Records for this task: Begin

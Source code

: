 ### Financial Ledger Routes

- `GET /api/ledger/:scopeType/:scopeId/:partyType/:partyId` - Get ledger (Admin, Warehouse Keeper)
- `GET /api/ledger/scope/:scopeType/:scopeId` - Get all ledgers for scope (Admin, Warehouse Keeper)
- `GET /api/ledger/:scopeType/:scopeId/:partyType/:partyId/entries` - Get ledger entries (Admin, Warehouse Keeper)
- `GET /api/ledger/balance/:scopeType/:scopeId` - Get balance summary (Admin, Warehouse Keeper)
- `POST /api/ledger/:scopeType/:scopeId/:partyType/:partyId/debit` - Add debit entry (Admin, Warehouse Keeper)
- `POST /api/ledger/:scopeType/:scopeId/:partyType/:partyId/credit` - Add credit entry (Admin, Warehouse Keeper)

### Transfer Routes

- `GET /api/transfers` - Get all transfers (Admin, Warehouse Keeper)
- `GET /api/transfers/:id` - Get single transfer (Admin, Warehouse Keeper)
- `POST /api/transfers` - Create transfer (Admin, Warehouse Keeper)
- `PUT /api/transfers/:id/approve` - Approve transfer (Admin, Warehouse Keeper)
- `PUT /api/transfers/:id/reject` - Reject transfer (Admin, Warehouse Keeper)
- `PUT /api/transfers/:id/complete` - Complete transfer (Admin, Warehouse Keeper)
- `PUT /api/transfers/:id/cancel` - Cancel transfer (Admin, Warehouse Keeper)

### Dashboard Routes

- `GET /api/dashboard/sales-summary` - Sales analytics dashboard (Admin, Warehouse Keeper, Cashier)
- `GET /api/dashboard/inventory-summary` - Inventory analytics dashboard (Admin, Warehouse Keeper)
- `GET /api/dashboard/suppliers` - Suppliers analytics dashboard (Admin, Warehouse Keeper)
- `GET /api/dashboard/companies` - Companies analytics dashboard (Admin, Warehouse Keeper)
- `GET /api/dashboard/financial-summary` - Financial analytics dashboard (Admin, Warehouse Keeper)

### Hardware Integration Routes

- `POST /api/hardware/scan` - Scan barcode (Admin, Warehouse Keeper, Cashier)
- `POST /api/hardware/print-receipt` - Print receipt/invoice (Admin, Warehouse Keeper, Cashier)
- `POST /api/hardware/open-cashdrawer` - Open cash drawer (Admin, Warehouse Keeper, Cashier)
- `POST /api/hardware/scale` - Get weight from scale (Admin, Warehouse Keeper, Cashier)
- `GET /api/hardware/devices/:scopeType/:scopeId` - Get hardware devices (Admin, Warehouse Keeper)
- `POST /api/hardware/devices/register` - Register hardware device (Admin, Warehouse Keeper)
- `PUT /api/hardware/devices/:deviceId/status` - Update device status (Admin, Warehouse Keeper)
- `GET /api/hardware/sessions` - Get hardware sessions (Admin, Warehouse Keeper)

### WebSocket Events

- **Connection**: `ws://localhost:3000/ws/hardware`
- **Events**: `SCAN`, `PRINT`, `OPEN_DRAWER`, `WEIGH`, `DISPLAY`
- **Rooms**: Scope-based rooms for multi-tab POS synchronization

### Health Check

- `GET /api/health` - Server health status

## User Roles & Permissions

Records for this task: End

§ **About this task**
Copy out every line in the records where the word "Financial" is found.

§ **Finished exercise**
: ### Financial Ledger Routes
- `GET /api/dashboard/financial-summary` - Financial analytics dashboard (Admin, Warehouse Keeper)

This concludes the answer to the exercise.